[There's a reason that Yoda is the unofficial mascot of SBS.  Size indeed matters not.] So exactly what is a suite license? - THE OFFICIAL BLOG OF THE SBS "DIVA"
Wed, Oct 15 2008 20:53 bradley

So exactly what is a suite license?

Lately there's been a fair amount of questions about this scenerio:

http://blogs.msdn.com/mssmallbiz/archive/2008/10/15/9000514.aspx

If I downgrade SBS 2008 to SBS 2003, can I keep the premium licensing of the second server/Windows 2008 and deploy that with a downgrade right SBS 2003.

Quite frankly I agree with the licensing stance here.  We're buying a suite.  We've downgraded "the suite".  We don't get the rights to the parts, there is no prior version that we've ever had that has allowed us to be licensed for the parts.  There's no mix and match that we have the right to assume we get. 

Take SBS 2000.  If we opted for downgrade rights to SBS 4.5 we didn't get the right to run ISA 2000.

Take SBS 2003.  If we opted for downgrade rights to SBS 2000 we didn't get the right to run Exchange 2000 on the NT box.  We bought a licensing suite.

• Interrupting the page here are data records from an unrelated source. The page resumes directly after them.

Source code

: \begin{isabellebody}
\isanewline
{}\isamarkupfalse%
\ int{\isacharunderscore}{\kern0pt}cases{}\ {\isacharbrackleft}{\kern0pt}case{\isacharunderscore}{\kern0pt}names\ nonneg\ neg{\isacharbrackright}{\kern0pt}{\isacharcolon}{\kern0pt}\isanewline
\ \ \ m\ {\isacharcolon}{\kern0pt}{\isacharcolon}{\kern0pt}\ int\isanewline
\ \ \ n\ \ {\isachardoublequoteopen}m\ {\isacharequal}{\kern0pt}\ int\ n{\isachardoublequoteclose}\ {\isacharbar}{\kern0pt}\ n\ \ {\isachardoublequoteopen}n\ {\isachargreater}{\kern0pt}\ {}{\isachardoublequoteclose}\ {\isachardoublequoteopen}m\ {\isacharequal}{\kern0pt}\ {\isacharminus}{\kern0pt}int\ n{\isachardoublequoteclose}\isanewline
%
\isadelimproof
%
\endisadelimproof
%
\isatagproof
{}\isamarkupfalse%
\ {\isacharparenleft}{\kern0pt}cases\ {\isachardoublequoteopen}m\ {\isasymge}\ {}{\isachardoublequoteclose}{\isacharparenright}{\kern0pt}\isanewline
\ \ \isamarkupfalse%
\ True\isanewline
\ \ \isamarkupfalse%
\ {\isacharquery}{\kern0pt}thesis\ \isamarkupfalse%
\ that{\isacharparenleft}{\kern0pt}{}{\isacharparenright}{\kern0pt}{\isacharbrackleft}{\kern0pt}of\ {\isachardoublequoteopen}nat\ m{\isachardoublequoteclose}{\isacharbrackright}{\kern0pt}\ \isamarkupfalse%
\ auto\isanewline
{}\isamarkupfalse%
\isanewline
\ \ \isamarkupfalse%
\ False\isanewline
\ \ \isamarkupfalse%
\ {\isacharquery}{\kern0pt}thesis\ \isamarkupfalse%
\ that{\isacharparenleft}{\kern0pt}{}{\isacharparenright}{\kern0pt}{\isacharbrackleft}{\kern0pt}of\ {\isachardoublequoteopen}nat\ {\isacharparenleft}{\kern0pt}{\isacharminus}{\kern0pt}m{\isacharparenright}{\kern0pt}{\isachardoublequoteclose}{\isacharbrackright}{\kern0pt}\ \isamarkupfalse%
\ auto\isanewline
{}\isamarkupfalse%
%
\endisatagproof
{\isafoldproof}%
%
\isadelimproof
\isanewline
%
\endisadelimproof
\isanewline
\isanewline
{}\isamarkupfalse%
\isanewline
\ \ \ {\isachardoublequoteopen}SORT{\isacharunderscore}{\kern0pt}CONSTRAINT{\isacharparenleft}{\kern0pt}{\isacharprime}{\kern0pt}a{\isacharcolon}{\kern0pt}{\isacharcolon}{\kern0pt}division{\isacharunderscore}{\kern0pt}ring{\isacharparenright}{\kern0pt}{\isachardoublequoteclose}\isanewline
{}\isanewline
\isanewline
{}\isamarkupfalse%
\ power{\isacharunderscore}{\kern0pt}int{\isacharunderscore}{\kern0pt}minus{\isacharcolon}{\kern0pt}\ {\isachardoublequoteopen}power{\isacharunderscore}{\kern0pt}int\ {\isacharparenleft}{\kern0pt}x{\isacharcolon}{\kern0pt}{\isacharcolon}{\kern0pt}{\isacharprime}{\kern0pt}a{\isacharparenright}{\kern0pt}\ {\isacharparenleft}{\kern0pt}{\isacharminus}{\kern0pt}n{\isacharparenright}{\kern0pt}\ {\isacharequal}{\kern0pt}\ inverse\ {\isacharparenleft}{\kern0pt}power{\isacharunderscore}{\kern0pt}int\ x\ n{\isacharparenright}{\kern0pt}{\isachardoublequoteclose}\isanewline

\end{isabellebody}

It's no different in this era.  We're buying SBS 2008 premium suite.  We're not buying SBS 2008 + Windows 2008 + SQL 2008.  We're signing on to the licensing eula that it includes as well.

Sometimes I think we forget that we're buying a suite.  We also forget that SBS is a team inside a large company.  It's easy for us to sit back and demand "it's easy to make that change".  We're not on the inside.  We're not dealing with the lawyers.  We're not dealing with intellectual property right issues.  We're not trying to minimize issues with the Department of Justice and the EU.  We are out here.  Not in there. 

And sometimes we need to remember that.

It's one thing to ask.  It's another thing to expect it as a right when we've never had the history of this before.